(Records drawn from a dataset)
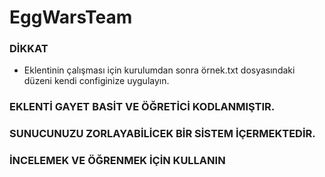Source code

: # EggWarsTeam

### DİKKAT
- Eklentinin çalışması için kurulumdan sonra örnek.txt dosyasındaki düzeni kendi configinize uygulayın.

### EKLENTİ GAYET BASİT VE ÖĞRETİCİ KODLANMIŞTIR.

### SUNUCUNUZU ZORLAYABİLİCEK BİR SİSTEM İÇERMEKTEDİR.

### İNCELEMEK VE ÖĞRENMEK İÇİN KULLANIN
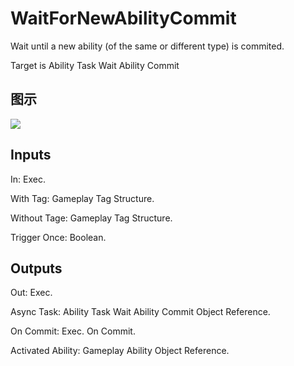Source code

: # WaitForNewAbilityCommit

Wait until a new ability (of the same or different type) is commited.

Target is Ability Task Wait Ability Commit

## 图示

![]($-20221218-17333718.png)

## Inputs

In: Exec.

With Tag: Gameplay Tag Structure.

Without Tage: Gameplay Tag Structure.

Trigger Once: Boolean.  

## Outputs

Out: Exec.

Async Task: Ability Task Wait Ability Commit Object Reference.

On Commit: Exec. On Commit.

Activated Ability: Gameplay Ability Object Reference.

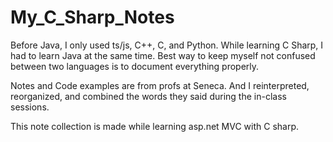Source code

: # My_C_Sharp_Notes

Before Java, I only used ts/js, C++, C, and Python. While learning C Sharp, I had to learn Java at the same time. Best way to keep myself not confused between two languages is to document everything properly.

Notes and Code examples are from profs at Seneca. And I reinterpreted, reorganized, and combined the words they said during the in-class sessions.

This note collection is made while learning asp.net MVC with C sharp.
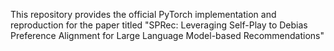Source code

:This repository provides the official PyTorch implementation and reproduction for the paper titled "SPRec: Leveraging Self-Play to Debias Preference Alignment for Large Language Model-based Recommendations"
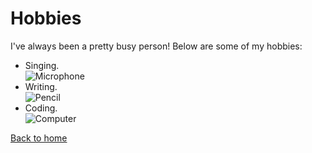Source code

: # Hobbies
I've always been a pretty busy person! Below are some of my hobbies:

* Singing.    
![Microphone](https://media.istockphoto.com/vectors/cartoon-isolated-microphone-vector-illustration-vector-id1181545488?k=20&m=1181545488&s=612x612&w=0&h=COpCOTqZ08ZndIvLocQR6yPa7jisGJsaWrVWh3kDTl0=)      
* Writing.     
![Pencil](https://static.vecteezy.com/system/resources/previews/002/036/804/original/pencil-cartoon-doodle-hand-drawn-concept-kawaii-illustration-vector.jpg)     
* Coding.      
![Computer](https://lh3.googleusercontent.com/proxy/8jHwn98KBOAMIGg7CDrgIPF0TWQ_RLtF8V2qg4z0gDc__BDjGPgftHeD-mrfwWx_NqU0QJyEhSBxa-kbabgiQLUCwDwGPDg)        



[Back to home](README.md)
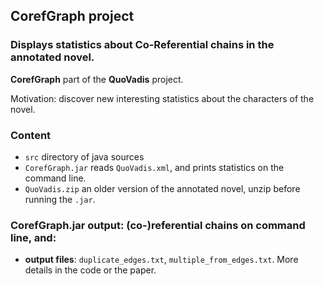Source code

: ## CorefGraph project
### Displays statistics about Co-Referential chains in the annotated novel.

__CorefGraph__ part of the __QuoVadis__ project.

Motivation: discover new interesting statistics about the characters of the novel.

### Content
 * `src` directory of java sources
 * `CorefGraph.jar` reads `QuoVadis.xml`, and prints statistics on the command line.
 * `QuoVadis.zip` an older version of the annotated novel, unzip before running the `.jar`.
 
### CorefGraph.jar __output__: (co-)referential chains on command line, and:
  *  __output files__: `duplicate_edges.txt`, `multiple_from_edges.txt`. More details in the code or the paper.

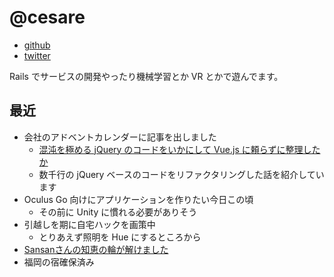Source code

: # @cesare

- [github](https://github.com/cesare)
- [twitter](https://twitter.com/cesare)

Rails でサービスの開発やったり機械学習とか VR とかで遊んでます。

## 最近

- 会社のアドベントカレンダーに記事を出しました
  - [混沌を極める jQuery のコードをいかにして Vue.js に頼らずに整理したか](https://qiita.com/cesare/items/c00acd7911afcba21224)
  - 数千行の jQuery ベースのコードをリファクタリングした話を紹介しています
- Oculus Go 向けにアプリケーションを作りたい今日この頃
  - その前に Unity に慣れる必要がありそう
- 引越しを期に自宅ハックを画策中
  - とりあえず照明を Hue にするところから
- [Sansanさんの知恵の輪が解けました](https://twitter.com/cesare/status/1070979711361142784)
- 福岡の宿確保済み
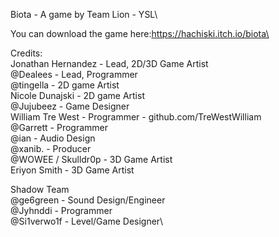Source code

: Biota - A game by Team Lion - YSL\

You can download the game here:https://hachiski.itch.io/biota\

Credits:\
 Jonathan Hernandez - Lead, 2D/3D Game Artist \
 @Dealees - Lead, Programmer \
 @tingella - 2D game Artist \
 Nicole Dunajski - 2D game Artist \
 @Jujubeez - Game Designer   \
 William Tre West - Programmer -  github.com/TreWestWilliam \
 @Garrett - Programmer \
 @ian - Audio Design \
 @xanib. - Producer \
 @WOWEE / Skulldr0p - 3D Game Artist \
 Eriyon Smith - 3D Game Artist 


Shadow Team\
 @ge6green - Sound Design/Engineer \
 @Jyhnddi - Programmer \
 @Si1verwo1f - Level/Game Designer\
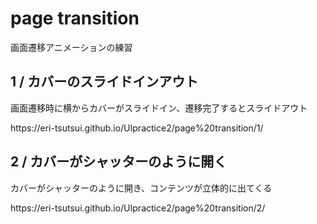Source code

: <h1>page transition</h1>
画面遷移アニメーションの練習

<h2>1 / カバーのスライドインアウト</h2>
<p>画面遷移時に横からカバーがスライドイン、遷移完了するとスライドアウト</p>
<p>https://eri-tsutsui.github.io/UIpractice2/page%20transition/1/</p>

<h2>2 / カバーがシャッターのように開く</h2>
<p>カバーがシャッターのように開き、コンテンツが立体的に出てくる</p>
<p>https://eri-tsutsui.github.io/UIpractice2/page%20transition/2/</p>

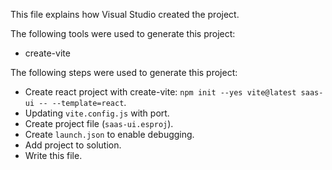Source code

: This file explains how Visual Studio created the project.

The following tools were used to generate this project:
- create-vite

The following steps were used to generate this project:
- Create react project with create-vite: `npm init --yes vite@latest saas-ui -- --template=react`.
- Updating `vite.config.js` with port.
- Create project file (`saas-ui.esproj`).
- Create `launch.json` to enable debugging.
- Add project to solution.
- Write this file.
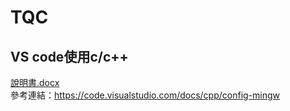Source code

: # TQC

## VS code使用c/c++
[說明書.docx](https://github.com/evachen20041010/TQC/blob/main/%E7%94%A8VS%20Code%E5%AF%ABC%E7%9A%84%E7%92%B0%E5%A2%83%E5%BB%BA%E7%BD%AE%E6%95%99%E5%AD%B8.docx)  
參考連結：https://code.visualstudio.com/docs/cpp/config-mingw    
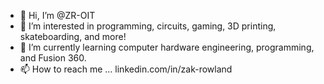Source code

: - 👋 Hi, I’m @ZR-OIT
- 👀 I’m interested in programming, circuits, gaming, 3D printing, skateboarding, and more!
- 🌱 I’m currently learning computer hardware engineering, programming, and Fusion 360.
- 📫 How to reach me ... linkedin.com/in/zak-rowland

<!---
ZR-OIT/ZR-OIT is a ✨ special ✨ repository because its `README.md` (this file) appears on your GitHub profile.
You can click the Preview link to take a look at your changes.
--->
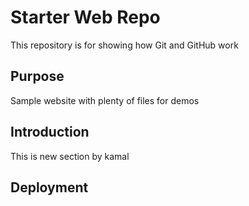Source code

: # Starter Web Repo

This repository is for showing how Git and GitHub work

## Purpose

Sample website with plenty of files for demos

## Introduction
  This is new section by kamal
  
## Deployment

* Goal of the exercise *
Drop the pictures and copy the data exactly.

* Output of the exercise *
Source code

: # EggWarsTeam

### DİKKAT
- Eklentinin çalışması için kurulumdan sonra örnek.txt dosyasındaki düzeni kendi configinize uygulayın.

### EKLENTİ GAYET BASİT VE ÖĞRETİCİ KODLANMIŞTIR.

### SUNUCUNUZU ZORLAYABİLİCEK BİR SİSTEM İÇERMEKTEDİR.

### İNCELEMEK VE ÖĞRENMEK İÇİN KULLANIN
Source code

: # WaitForNewAbilityCommit

Wait until a new ability (of the same or different type) is commited.

Target is Ability Task Wait Ability Commit

## 图示

![]($-20221218-17333718.png)

## Inputs

In: Exec.

With Tag: Gameplay Tag Structure.

Without Tage: Gameplay Tag Structure.

Trigger Once: Boolean.  

## Outputs

Out: Exec.

Async Task: Ability Task Wait Ability Commit Object Reference.

On Commit: Exec. On Commit.

Activated Ability: Gameplay Ability Object Reference.

Source code

: # My_C_Sharp_Notes

Before Java, I only used ts/js, C++, C, and Python. While learning C Sharp, I had to learn Java at the same time. Best way to keep myself not confused between two languages is to document everything properly.

Notes and Code examples are from profs at Seneca. And I reinterpreted, reorganized, and combined the words they said during the in-class sessions.

This note collection is made while learning asp.net MVC with C sharp.
Source code

:This repository provides the official PyTorch implementation and reproduction for the paper titled "SPRec: Leveraging Self-Play to Debias Preference Alignment for Large Language Model-based Recommendations"
Source code

: # Hobbies
I've always been a pretty busy person! Below are some of my hobbies:

* Singing.    
![Microphone](https://media.istockphoto.com/vectors/cartoon-isolated-microphone-vector-illustration-vector-id1181545488?k=20&m=1181545488&s=612x612&w=0&h=COpCOTqZ08ZndIvLocQR6yPa7jisGJsaWrVWh3kDTl0=)      
* Writing.     
![Pencil](https://static.vecteezy.com/system/resources/previews/002/036/804/original/pencil-cartoon-doodle-hand-drawn-concept-kawaii-illustration-vector.jpg)     
* Coding.      
![Computer](https://lh3.googleusercontent.com/proxy/8jHwn98KBOAMIGg7CDrgIPF0TWQ_RLtF8V2qg4z0gDc__BDjGPgftHeD-mrfwWx_NqU0QJyEhSBxa-kbabgiQLUCwDwGPDg)        



[Back to home](README.md)
Source code

: ## CorefGraph project
### Displays statistics about Co-Referential chains in the annotated novel.

__CorefGraph__ part of the __QuoVadis__ project.

Motivation: discover new interesting statistics about the characters of the novel.

### Content
 * `src` directory of java sources
 * `CorefGraph.jar` reads `QuoVadis.xml`, and prints statistics on the command line.
 * `QuoVadis.zip` an older version of the annotated novel, unzip before running the `.jar`.
 
### CorefGraph.jar __output__: (co-)referential chains on command line, and:
  *  __output files__: `duplicate_edges.txt`, `multiple_from_edges.txt`. More details in the code or the paper.

Source code

: # @cesare

- [github](https://github.com/cesare)
- [twitter](https://twitter.com/cesare)

Rails でサービスの開発やったり機械学習とか VR とかで遊んでます。

## 最近

- 会社のアドベントカレンダーに記事を出しました
  - [混沌を極める jQuery のコードをいかにして Vue.js に頼らずに整理したか](https://qiita.com/cesare/items/c00acd7911afcba21224)
  - 数千行の jQuery ベースのコードをリファクタリングした話を紹介しています
- Oculus Go 向けにアプリケーションを作りたい今日この頃
  - その前に Unity に慣れる必要がありそう
- 引越しを期に自宅ハックを画策中
  - とりあえず照明を Hue にするところから
- [Sansanさんの知恵の輪が解けました](https://twitter.com/cesare/status/1070979711361142784)
- 福岡の宿確保済み
Source code

: Biota - A game by Team Lion - YSL\

You can download the game here:https://hachiski.itch.io/biota\

Credits:\
 Jonathan Hernandez - Lead, 2D/3D Game Artist \
 @Dealees - Lead, Programmer \
 @tingella - 2D game Artist \
 Nicole Dunajski - 2D game Artist \
 @Jujubeez - Game Designer   \
 William Tre West - Programmer -  github.com/TreWestWilliam \
 @Garrett - Programmer \
 @ian - Audio Design \
 @xanib. - Producer \
 @WOWEE / Skulldr0p - 3D Game Artist \
 Eriyon Smith - 3D Game Artist 


Shadow Team\
 @ge6green - Sound Design/Engineer \
 @Jyhnddi - Programmer \
 @Si1verwo1f - Level/Game Designer\
Source code

: <h1>page transition</h1>
画面遷移アニメーションの練習

<h2>1 / カバーのスライドインアウト</h2>
<p>画面遷移時に横からカバーがスライドイン、遷移完了するとスライドアウト</p>
<p>https://eri-tsutsui.github.io/UIpractice2/page%20transition/1/</p>

<h2>2 / カバーがシャッターのように開く</h2>
<p>カバーがシャッターのように開き、コンテンツが立体的に出てくる</p>
<p>https://eri-tsutsui.github.io/UIpractice2/page%20transition/2/</p>

Source code

: This file explains how Visual Studio created the project.

The following tools were used to generate this project:
- create-vite

The following steps were used to generate this project:
- Create react project with create-vite: `npm init --yes vite@latest saas-ui -- --template=react`.
- Updating `vite.config.js` with port.
- Create project file (`saas-ui.esproj`).
- Create `launch.json` to enable debugging.
- Add project to solution.
- Write this file.
Source code

: # TQC

## VS code使用c/c++
[說明書.docx](https://github.com/evachen20041010/TQC/blob/main/%E7%94%A8VS%20Code%E5%AF%ABC%E7%9A%84%E7%92%B0%E5%A2%83%E5%BB%BA%E7%BD%AE%E6%95%99%E5%AD%B8.docx)  
參考連結：https://code.visualstudio.com/docs/cpp/config-mingw    
Source code

: - 👋 Hi, I’m @ZR-OIT
- 👀 I’m interested in programming, circuits, gaming, 3D printing, skateboarding, and more!
- 🌱 I’m currently learning computer hardware engineering, programming, and Fusion 360.
- 📫 How to reach me ... linkedin.com/in/zak-rowland

<!---
ZR-OIT/ZR-OIT is a ✨ special ✨ repository because its `README.md` (this file) appears on your GitHub profile.
You can click the Preview link to take a look at your changes.
--->
Source code

: # Starter Web Repo

This repository is for showing how Git and GitHub work

## Purpose

Sample website with plenty of files for demos

## Introduction
  This is new section by kamal
  
## Deployment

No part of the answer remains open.